What you should do:
For each line of the data below that holds "Halbwertsbreiten", copy the line.

Dataset records:
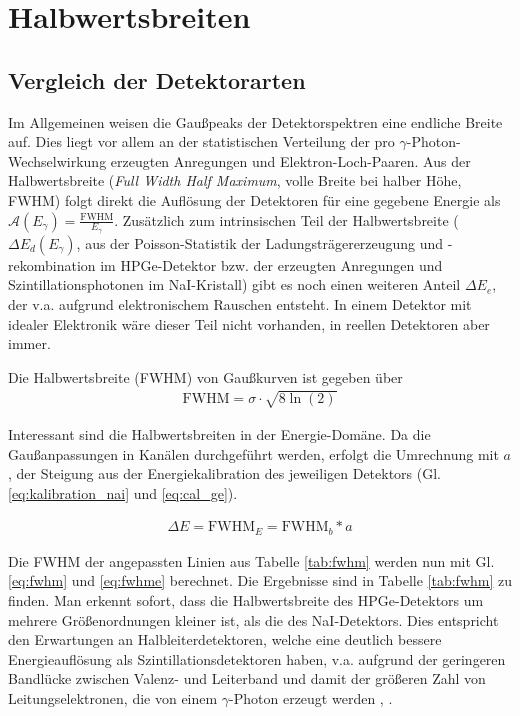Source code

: \chapter{Halbwertsbreiten}

\section{Vergleich der Detektorarten}

Im Allgemeinen weisen die Gaußpeaks der Detektorspektren eine endliche Breite auf. Dies liegt vor allem an der statistischen Verteilung der pro $\gamma$-Photon-Wechselwirkung erzeugten Anregungen und Elektron-Loch-Paaren. Aus der Halbwertsbreite (\textit{Full Width Half Maximum}, volle Breite bei halber Höhe, FWHM) folgt direkt die Auflösung der Detektoren für eine gegebene Energie als $\mathcal{A}(E_\gamma) = \frac{\text{FWHM}}{E_\gamma}$. Zusätzlich zum intrinsischen Teil der Halbwertsbreite ($\Delta E_d(E_\gamma)$, aus der Poisson-Statistik der Ladungsträgererzeugung und -rekombination im HPGe-Detektor bzw. der erzeugten Anregungen und Szintillationsphotonen im NaI-Kristall) gibt es noch einen weiteren Anteil $\Delta E_e$, der v.a. aufgrund elektronischem Rauschen entsteht. In einem Detektor mit idealer Elektronik wäre dieser Teil nicht vorhanden, in reellen Detektoren aber immer.

Die Halbwertsbreite (FWHM) von Gaußkurven ist gegeben über \cite[521]{gammahandbook}
\begin{align}
	\text{FWHM} = \sigma \cdot \sqrt{8 \ln(2)} \label{eq:fwhm}
\end{align}

Interessant sind die Halbwertsbreiten in der Energie-Domäne. Da die Gaußanpassungen in Kanälen durchgeführt werden, erfolgt die Umrechnung mit $a$, der Steigung aus der Energiekalibration des jeweiligen Detektors (Gl. \ref{eq:kalibration_nai} und \ref{eq:cal_ge}).

\begin{align}
	\Delta E = \text{FWHM}_E = \text{FWHM}_b * a \label{eq:fwhme}
\end{align}


Die FWHM der angepassten Linien aus Tabelle \ref{tab:fwhm} werden nun mit Gl. \eqref{eq:fwhm} und \eqref{eq:fwhme} berechnet. Die Ergebnisse sind in Tabelle \ref{tab:fwhm} zu finden. Man erkennt sofort, dass die Halbwertsbreite des HPGe-Detektors um mehrere Größenordnungen kleiner ist, als die des NaI-Detektors. Dies entspricht den Erwartungen an Halbleiterdetektoren, welche eine deutlich bessere Energieauflösung als Szintillationsdetektoren haben, v.a. aufgrund der geringeren Bandlücke zwischen Valenz- und Leiterband und damit der größeren Zahl von Leitungselektronen, die von einem $\gamma$-Photon erzeugt werden \cite[117]{leotechniques}, \cite[570]{gammahandbook}.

Result below:
: \chapter{Halbwertsbreiten}
Interessant sind die Halbwertsbreiten in der Energie-Domäne. Da die Gaußanpassungen in Kanälen durchgeführt werden, erfolgt die Umrechnung mit $a$, der Steigung aus der Energiekalibration des jeweiligen Detektors (Gl. \ref{eq:kalibration_nai} und \ref{eq:cal_ge}).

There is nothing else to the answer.